• **TASK ITEM**
In these records, how many lines contain "begin"? Please reply with the number only.

[Opening ENTRIES SHOWN section]

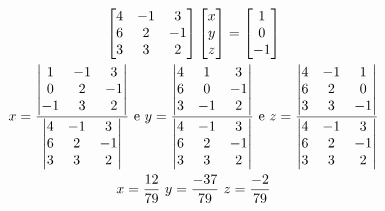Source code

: \documentclass{beamer}
\begin{document}
\begin{frame}
  \begin{gather*}
    \begin{bmatrix}
      4 & -1 & 3 \\
      6 & 2 & -1 \\
      3 & 3 & 2
    \end{bmatrix}\begin{bmatrix}
      x \\ y \\ z
    \end{bmatrix} = \begin{bmatrix}
      1 \\ 0 \\ -1
    \end{bmatrix} \\
    x = { \begin{vmatrix}
      1 & -1 & 3 \\
      0 & 2 & -1 \\
      -1 & 3 &2
     \end{vmatrix} \over \begin{vmatrix}
       4 & -1 & 3 \\
       6 & 2 & -1 \\
       3 & 3 & 2
     \end{vmatrix}} \text{ e }
    y = { \begin{vmatrix}
     4& 1 &  3 \\
     6 & 0 &  -1 \\
      3&-1 & 2
     \end{vmatrix} \over \begin{vmatrix}
       4 & -1 & 3 \\
       6 & 2 & -1 \\
       3 & 3 & 2
     \end{vmatrix}} \text{ e }
     z = { \begin{vmatrix}
      4 & -1 & 1 \\
      6 & 2 & 0 \\
      3 & 3 &-1
     \end{vmatrix} \over \begin{vmatrix}
       4 & -1 & 3 \\
       6 & 2 & -1 \\
       3 & 3 & 2
     \end{vmatrix}} \\
     x=\frac{12}{79}\text{ }y=\frac{-37}{79}\text{ }z=\frac{-2}{79}
\end{gather*}
\end{frame}
\end{document}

[Closing ENTRIES SHOWN section]

• **RESPONSE TO THE EXERCISE**
12